Data records =>
--*--

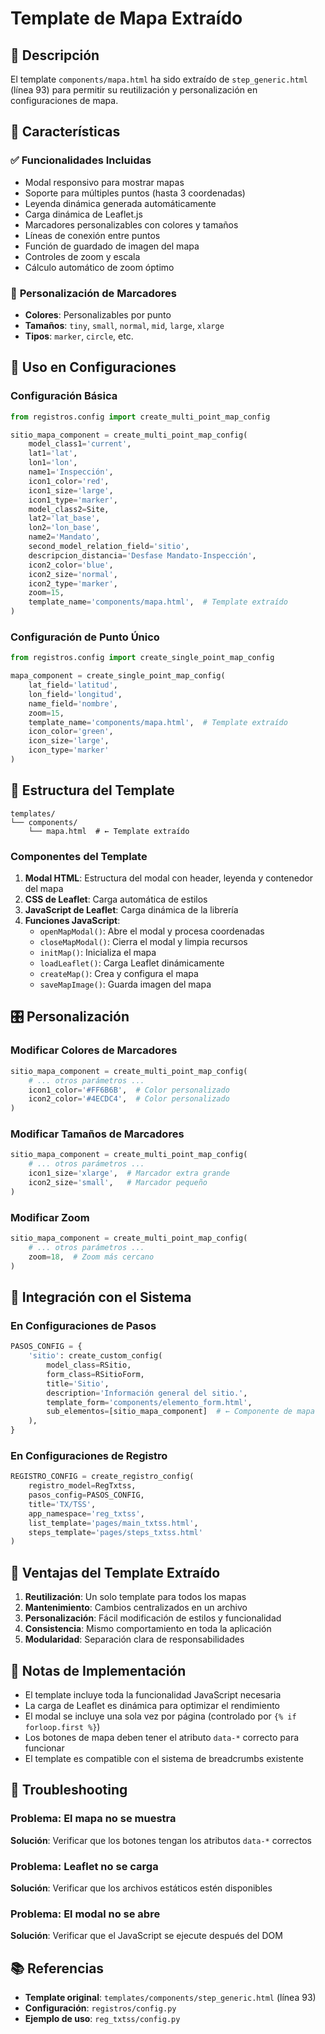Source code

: # Template de Mapa Extraído

## 📍 **Descripción**

El template `components/mapa.html` ha sido extraído de `step_generic.html` (línea 93) para permitir su reutilización y personalización en configuraciones de mapa.

## 🎯 **Características**

### ✅ **Funcionalidades Incluidas**
- Modal responsivo para mostrar mapas
- Soporte para múltiples puntos (hasta 3 coordenadas)
- Leyenda dinámica generada automáticamente
- Carga dinámica de Leaflet.js
- Marcadores personalizables con colores y tamaños
- Líneas de conexión entre puntos
- Función de guardado de imagen del mapa
- Controles de zoom y escala
- Cálculo automático de zoom óptimo

### 🎨 **Personalización de Marcadores**
- **Colores**: Personalizables por punto
- **Tamaños**: `tiny`, `small`, `normal`, `mid`, `large`, `xlarge`
- **Tipos**: `marker`, `circle`, etc.

## 🔧 **Uso en Configuraciones**

### **Configuración Básica**
```python
from registros.config import create_multi_point_map_config

sitio_mapa_component = create_multi_point_map_config(
    model_class1='current',
    lat1='lat',
    lon1='lon', 
    name1='Inspección',
    icon1_color='red',
    icon1_size='large',
    icon1_type='marker',
    model_class2=Site,
    lat2='lat_base',
    lon2='lon_base', 
    name2='Mandato',
    second_model_relation_field='sitio',
    descripcion_distancia='Desfase Mandato-Inspección',
    icon2_color='blue',
    icon2_size='normal',
    icon2_type='marker',
    zoom=15,
    template_name='components/mapa.html',  # Template extraído
)
```

### **Configuración de Punto Único**
```python
from registros.config import create_single_point_map_config

mapa_component = create_single_point_map_config(
    lat_field='latitud',
    lon_field='longitud',
    name_field='nombre',
    zoom=15,
    template_name='components/mapa.html',  # Template extraído
    icon_color='green',
    icon_size='large',
    icon_type='marker'
)
```

## 📁 **Estructura del Template**

```
templates/
└── components/
    └── mapa.html  # ← Template extraído
```

### **Componentes del Template**
1. **Modal HTML**: Estructura del modal con header, leyenda y contenedor del mapa
2. **CSS de Leaflet**: Carga automática de estilos
3. **JavaScript de Leaflet**: Carga dinámica de la librería
4. **Funciones JavaScript**:
   - `openMapModal()`: Abre el modal y procesa coordenadas
   - `closeMapModal()`: Cierra el modal y limpia recursos
   - `initMap()`: Inicializa el mapa
   - `loadLeaflet()`: Carga Leaflet dinámicamente
   - `createMap()`: Crea y configura el mapa
   - `saveMapImage()`: Guarda imagen del mapa

## 🎛️ **Personalización**

### **Modificar Colores de Marcadores**
```python
sitio_mapa_component = create_multi_point_map_config(
    # ... otros parámetros ...
    icon1_color='#FF6B6B',  # Color personalizado
    icon2_color='#4ECDC4',  # Color personalizado
)
```

### **Modificar Tamaños de Marcadores**
```python
sitio_mapa_component = create_multi_point_map_config(
    # ... otros parámetros ...
    icon1_size='xlarge',  # Marcador extra grande
    icon2_size='small',   # Marcador pequeño
)
```

### **Modificar Zoom**
```python
sitio_mapa_component = create_multi_point_map_config(
    # ... otros parámetros ...
    zoom=18,  # Zoom más cercano
)
```

## 🔄 **Integración con el Sistema**

### **En Configuraciones de Pasos**
```python
PASOS_CONFIG = {
    'sitio': create_custom_config(
        model_class=RSitio,
        form_class=RSitioForm,
        title='Sitio',
        description='Información general del sitio.',
        template_form='components/elemento_form.html',
        sub_elementos=[sitio_mapa_component]  # ← Componente de mapa
    ),
}
```

### **En Configuraciones de Registro**
```python
REGISTRO_CONFIG = create_registro_config(
    registro_model=RegTxtss,
    pasos_config=PASOS_CONFIG,
    title='TX/TSS',
    app_namespace='reg_txtss',
    list_template='pages/main_txtss.html',
    steps_template='pages/steps_txtss.html'
)
```

## 🚀 **Ventajas del Template Extraído**

1. **Reutilización**: Un solo template para todos los mapas
2. **Mantenimiento**: Cambios centralizados en un archivo
3. **Personalización**: Fácil modificación de estilos y funcionalidad
4. **Consistencia**: Mismo comportamiento en toda la aplicación
5. **Modularidad**: Separación clara de responsabilidades

## 📝 **Notas de Implementación**

- El template incluye toda la funcionalidad JavaScript necesaria
- La carga de Leaflet es dinámica para optimizar el rendimiento
- El modal se incluye una sola vez por página (controlado por `{% if forloop.first %}`)
- Los botones de mapa deben tener el atributo `data-*` correcto para funcionar
- El template es compatible con el sistema de breadcrumbs existente

## 🔧 **Troubleshooting**

### **Problema**: El mapa no se muestra
**Solución**: Verificar que los botones tengan los atributos `data-*` correctos

### **Problema**: Leaflet no se carga
**Solución**: Verificar que los archivos estáticos estén disponibles

### **Problema**: El modal no se abre
**Solución**: Verificar que el JavaScript se ejecute después del DOM

## 📚 **Referencias**

- **Template original**: `templates/components/step_generic.html` (línea 93)
- **Configuración**: `registros/config.py`
- **Ejemplo de uso**: `reg_txtss/config.py`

--*--

Task to complete => From the records above, tally every line that includes the word "imagen" and reply with the total by itself.

Output of the exercise => 2